ちゃんとした学校生活をして、いい成績をとっていても、父から褒められることはなかった。

それどころか、体調不良で早退したときは、熱湯をかけられて腕と胸のあたりを火傷した

その時、父がニヤニヤと私が早退したことを話しながらお湯を汲んでいたので、私は熱湯をかけられることをわかっていたけど、逃げたら父の機嫌が悪くなると思って動けなかった。かけられた後は痛すぎてすぐに冷やさないといけないと思って洗面所に走っていったけど、父が追いかけてきたのであまり冷やせなかった。

 

この頃の父は、毎晩遅くまでお酒を飲んでいて、フラフラな状態で車を運転しては向かいの家の柵や自分の家の壁に車をぶつけながら帰ってきた。

私を怒る時もいつもお酒臭くて、息切れしながら私を殴って、ニヤニヤと笑っていた。私が怖がる顔をみるのが楽しいのか、頭がおかしくなったんだと思った。

 

中一からバレーボール部に入部して、部員の中で唯一未経験で1番下手くそだったけど、誰よりも早く朝練に行ってフローターサーブが入るように頑張った。この頃、今までの人生で1番頑張っていたと思う。どんなことでもいいから何か変わってくれればいいと思っていた。夏くらいになってやっとフローターサーブができるようになって、顧問の先生にも褒められてすごく嬉しかったけど、父の暴力がエスカレートして全身が痛いためバレーができなくなった。どれだけ時間をかけて努力を積み重ねても、誰かの悪意でいとも簡単に台無しにされてしまうことを知った。

友達に軽く肩をトントンされただけで激痛が走ったし、夏に半袖をきてあざだらけの体を晒していても誰もそのことに触れなかった。

もちろん、学校の先生達にはとにかく家庭内暴力を受けていることを相談しまくった。藁にも縋りたいほど追い詰められていて、毎日学校の廊下で人目も気にせず泣いていた。

けど、誰も家庭の事情には干渉できない時代だった。警察にも相談してたけど、なにも変わらず家に返された。父は法律に詳しかったので、自分が捕まらないと確信を持って私を暴行していた。

 

家庭訪問のとき、学校の先生が家に来た。

私はその先生が大嫌いで、自分の傷だらけの心に土足で踏み入ってくるような感覚になって追い返そうとした。そのとき父が家にいることに気づかなかったため、全て父に聞かれていた。父は激怒し、先生の目の前で私の胸ぐらを掴み姿見に叩きつけて暴言を吐いた。

先生は正座のまま肩をすくめて硬直し、「家庭によって教育方法は様々ですから。」と目を背けながら言った。

 

母と家庭相談所に行くようになって少し希望が見えたときもあった。父と離婚するための相談を進めていた。私は、時間はかかっても父から解放される日が来るなら喜んで待てた。けど、母は父に一晩抱かれて寝返った。
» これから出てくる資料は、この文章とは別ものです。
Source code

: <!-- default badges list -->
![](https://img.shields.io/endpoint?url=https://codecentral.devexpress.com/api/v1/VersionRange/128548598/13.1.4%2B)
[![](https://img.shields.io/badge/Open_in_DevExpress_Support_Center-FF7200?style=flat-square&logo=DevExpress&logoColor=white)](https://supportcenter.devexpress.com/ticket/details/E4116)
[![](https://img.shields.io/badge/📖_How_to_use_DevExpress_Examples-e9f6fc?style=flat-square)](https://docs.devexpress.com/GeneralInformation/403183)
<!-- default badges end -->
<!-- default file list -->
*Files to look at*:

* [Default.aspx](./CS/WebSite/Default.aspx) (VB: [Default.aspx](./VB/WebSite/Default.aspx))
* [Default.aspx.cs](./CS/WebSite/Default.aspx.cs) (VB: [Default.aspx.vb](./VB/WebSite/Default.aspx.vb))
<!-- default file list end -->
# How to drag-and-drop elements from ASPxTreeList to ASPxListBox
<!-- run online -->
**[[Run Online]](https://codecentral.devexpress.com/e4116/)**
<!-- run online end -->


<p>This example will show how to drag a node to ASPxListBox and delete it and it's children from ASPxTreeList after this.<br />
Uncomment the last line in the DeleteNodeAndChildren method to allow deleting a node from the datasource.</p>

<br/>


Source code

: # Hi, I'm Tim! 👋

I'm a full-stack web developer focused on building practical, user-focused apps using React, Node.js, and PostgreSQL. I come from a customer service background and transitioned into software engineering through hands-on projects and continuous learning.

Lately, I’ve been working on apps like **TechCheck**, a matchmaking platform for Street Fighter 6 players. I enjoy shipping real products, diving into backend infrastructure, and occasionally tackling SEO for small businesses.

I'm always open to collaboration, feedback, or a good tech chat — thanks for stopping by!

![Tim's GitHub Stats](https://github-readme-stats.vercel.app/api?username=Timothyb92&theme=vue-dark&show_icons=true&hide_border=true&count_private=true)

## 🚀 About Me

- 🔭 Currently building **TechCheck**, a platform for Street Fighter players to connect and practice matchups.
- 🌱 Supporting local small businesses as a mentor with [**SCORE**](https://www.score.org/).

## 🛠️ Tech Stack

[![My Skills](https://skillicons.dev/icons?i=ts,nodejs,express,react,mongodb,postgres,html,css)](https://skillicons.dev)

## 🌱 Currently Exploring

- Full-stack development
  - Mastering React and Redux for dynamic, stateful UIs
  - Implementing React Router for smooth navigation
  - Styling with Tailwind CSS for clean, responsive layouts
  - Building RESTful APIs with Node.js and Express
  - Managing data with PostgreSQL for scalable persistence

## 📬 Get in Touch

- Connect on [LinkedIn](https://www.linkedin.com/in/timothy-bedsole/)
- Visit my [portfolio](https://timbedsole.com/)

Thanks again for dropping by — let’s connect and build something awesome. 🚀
私たちが父を怒らせないように気をつけていればいいんだと言って、私が殴られるのも、私が悪いんだよ、わかるよね?と言われた。

私が父に暴行されている時、母は眠そうに階段を降りてきて、また〇〇がなんかしたの?と言い、しばらく観戦したあとに、そろそろやめてあげてと強がりながら父に言うけど突き飛ばされて黙ってしまう、というのがいつものことだった。

当時私は恐怖の対象の父に腹を立てるよりも、傍で見ているだけの母を恨んでいた。

 

父の暴力が日常的になり始めたときからずっと、毎晩一人で打開策を考えていた。

どうしたら今の状況を変えられるのか、私には何ができるのか、母は自分たちが我慢することしか考えられないから私がどうにかするしかないと思った。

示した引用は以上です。